Phil Anderton n'avait jamais mis les pieds dans un stade de tennis avant de devenir le directeur du marketing de l'ATP (Association des joueurs de tennis professionnels) en mars dernier.

Phil Anderton n'avait jamais mis les pieds dans un stade de tennis avant de devenir le directeur du marketing de l'ATP (Association des joueurs de tennis professionnels) en mars dernier.

«Je regardais Wimbledon de temps en temps à la télé parce que j'habitais en Grande-Bretagne, mais c'est tout, avoue-t-il. Si vous m'aviez demandé de nommer trois joueurs, j'aurais répondu Federer, Nadal et... Björn Borg!»

Quand il a assisté à son premier tournoi à Miami, l'Écossais de 42 ans s'attendait à rencontrer les meilleurs joueurs de tennis au monde. Il a plutôt découvert des gladiateurs des temps modernes.

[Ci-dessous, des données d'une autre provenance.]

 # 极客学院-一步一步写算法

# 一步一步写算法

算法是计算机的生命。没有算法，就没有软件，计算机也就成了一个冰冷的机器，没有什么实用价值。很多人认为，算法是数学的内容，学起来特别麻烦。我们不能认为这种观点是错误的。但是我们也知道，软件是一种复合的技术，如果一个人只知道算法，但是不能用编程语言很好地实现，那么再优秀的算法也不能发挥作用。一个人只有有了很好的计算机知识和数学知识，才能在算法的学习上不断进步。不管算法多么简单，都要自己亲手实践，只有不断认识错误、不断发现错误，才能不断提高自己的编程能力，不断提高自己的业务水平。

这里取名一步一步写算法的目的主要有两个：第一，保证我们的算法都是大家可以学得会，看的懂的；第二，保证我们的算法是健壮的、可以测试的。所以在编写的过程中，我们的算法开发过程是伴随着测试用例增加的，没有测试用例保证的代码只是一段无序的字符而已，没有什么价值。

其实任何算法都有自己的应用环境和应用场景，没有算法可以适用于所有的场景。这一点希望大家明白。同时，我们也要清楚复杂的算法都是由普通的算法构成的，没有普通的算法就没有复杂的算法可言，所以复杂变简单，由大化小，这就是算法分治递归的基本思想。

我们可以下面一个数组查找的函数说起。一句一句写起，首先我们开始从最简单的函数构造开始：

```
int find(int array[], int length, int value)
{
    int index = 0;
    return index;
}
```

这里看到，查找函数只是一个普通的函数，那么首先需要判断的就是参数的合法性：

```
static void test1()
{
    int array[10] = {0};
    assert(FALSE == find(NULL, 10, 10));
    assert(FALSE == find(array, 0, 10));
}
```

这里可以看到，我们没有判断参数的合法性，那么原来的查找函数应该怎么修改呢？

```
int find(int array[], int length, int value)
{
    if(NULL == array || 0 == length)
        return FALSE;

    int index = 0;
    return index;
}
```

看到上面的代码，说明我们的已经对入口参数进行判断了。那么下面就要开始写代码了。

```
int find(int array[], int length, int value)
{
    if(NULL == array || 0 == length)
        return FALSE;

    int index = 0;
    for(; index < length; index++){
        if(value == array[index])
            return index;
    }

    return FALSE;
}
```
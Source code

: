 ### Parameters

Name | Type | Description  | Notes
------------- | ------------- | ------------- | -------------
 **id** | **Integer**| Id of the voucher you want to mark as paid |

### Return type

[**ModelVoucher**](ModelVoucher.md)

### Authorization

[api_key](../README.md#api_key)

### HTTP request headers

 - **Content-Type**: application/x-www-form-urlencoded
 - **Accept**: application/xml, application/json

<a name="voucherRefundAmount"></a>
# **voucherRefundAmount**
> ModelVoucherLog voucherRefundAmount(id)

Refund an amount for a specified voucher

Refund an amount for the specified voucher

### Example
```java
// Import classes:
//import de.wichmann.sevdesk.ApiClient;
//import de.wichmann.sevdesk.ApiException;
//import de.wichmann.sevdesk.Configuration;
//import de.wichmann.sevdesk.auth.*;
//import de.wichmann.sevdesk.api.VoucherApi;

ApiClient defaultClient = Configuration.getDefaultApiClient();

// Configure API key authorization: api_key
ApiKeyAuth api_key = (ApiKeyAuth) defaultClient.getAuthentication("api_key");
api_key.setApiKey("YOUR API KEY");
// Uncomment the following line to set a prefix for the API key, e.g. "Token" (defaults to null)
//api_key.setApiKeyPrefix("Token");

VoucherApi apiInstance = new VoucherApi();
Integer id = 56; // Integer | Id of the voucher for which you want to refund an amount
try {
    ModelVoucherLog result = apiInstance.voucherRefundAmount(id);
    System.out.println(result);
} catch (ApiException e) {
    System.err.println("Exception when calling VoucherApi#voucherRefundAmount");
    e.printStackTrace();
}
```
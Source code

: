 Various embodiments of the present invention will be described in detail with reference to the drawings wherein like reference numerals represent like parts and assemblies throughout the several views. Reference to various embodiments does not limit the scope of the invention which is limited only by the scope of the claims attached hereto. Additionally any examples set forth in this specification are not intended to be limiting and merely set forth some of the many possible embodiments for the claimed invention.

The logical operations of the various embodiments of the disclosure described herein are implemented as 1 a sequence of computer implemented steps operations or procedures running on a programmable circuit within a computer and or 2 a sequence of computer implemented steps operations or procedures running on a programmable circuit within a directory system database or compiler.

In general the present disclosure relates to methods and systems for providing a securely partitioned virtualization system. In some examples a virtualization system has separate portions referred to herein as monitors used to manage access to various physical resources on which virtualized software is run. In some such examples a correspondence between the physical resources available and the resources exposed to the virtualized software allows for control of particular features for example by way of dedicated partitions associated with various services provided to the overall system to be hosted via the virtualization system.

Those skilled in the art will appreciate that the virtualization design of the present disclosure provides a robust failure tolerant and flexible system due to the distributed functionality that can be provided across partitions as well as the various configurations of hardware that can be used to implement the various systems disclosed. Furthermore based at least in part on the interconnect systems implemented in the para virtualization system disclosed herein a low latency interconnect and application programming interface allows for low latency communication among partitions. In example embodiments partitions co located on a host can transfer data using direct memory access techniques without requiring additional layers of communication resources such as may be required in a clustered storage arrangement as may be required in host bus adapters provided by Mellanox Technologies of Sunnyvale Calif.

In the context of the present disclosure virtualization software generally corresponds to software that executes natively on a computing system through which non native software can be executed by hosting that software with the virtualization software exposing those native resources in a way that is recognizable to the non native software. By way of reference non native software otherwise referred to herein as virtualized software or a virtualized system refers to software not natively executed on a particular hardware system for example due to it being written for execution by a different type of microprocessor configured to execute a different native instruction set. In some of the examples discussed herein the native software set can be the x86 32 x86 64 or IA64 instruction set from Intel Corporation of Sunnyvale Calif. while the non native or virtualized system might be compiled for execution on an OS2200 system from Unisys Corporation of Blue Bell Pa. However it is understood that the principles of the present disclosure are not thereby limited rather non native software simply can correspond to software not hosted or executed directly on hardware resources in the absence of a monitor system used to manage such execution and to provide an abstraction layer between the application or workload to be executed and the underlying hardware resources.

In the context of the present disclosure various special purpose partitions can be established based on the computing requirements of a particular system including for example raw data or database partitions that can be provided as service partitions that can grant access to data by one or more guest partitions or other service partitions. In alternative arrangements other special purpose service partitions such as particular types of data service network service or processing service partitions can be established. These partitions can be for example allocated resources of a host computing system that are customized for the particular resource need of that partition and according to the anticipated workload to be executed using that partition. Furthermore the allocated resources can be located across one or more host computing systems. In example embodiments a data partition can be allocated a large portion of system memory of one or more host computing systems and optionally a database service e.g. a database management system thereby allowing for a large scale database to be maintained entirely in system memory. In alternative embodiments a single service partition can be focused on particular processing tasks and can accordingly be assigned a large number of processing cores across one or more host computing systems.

«Ils se battent à un contre un devant 15 000 personnes sans pouvoir compter sur l'aide de personne, dit Phil Anderton. Les joueurs sont soumis à une pression immense, et ils n'ont pas le choix d'y faire face. Cette atmosphère de combats de gladiateurs est unique au tennis.»

Les gladiateurs des temps modernes. Anderton venait de trouver son nouveau concept de pub.

Le titre -Feel It- viendra plus tard. Mais en publicitaire averti -il a déjà dirigé les campagnes de multinationales comme Procter & Gamble et Coca-Cola avant de travailler dans le milieu du rugby et du soccer en Écosse- il a cru bon de sonder son public cible: tous les Phil Anderton de ce monde qui aiment le tennis mais qui n'ont jamais assisté à un match professionnel. L'ATP estime qu'ils sont 1,2 milliard de personnes.

«Nous avons découvert que les amateurs de tennis sont passionnés par l'aspect du duel et de l'affrontement de gladiateurs, dit son collègue George Ciz, directeur du développement des affaires de l'ATP. Les amateurs aiment aussi l'intensité du jeu, les rivalités entre les joueurs et la force mentale dont les joueurs doivent faire preuve.»

Une fois son concept arrêté, l'ATP s'est lancée à la recherche d'une agence de publicité. Exceptionnellement, trois joueurs se sont retrouvés en finale: deux agences de Londres -la ville du siège social du circuit- et Taxi2, agence torontoise de 30 employés qui ne compte que quelques mois d'existence.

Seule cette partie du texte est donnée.